Start of EXCERPTED RECORDS
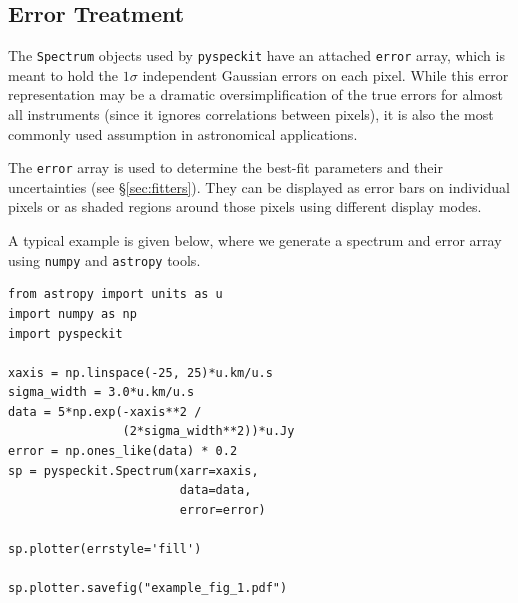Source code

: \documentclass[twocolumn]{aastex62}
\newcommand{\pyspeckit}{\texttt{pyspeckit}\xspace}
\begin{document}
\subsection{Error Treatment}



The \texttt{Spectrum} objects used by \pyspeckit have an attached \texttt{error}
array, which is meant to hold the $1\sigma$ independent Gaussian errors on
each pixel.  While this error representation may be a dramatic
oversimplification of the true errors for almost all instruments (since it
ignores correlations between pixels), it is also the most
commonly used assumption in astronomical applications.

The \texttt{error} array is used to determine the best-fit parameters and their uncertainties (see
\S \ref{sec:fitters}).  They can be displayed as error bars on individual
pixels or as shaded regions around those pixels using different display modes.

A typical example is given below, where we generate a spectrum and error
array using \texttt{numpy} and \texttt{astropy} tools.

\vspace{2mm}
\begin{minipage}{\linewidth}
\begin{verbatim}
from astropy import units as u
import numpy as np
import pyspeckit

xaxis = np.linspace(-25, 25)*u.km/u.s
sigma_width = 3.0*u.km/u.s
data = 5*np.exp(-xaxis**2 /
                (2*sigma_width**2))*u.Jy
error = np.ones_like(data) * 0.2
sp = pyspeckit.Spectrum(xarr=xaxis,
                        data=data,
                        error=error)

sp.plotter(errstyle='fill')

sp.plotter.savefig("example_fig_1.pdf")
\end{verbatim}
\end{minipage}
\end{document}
End of EXCERPTED RECORDS
Start of EXCERPTED RECORDS
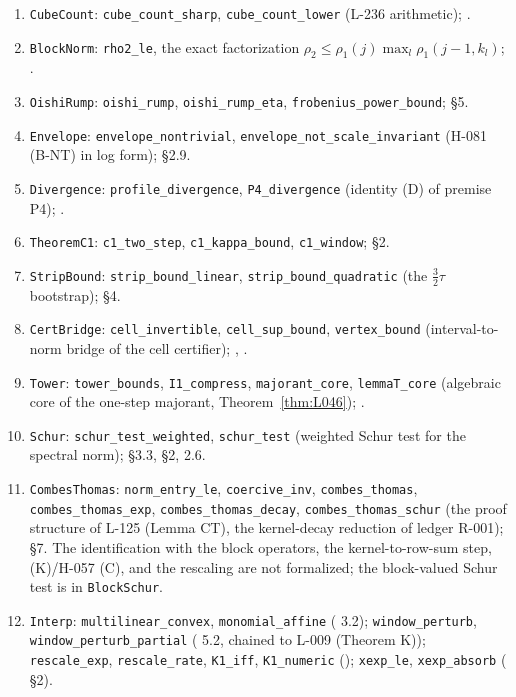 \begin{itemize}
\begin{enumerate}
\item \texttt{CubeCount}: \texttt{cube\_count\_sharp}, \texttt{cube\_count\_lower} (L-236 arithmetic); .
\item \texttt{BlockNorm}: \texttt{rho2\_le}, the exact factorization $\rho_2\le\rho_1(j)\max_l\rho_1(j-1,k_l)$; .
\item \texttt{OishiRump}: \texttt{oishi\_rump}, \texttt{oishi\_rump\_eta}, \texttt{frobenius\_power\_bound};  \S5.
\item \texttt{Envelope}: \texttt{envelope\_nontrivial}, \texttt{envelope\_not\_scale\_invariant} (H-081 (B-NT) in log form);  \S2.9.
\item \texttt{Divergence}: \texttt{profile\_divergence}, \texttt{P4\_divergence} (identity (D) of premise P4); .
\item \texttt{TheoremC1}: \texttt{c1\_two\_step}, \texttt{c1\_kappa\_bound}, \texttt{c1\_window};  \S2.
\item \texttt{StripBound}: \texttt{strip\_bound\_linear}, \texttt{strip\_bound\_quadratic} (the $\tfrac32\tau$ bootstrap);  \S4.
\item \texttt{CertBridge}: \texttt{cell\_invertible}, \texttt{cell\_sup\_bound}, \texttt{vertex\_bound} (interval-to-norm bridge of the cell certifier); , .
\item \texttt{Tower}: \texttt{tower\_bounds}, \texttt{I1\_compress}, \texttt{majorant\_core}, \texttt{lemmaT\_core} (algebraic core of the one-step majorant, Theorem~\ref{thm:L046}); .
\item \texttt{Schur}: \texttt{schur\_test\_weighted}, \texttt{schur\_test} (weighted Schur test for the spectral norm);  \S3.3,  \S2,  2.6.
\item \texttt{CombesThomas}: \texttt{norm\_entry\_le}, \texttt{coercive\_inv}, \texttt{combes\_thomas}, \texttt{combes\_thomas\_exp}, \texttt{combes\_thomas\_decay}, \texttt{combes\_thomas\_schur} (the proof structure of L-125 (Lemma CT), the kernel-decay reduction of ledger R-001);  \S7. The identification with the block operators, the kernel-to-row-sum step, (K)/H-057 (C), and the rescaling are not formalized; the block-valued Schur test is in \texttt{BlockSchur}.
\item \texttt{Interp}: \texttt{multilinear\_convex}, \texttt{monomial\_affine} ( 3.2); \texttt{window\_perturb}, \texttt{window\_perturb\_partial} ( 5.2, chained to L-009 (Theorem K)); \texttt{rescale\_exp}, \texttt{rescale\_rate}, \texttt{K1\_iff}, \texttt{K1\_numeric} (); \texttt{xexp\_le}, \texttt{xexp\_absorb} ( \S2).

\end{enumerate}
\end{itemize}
End of EXCERPTED RECORDS
**WHAT THIS TASK INVOLVES**
The result should be every line that contains "pyspeckit", copied from the entries.

**ANSWER TO THE PROBLEM**
\newcommand{\pyspeckit}{\texttt{pyspeckit}\xspace}
The \texttt{Spectrum} objects used by \pyspeckit have an attached \texttt{error}
import pyspeckit
sp = pyspeckit.Spectrum(xarr=xaxis,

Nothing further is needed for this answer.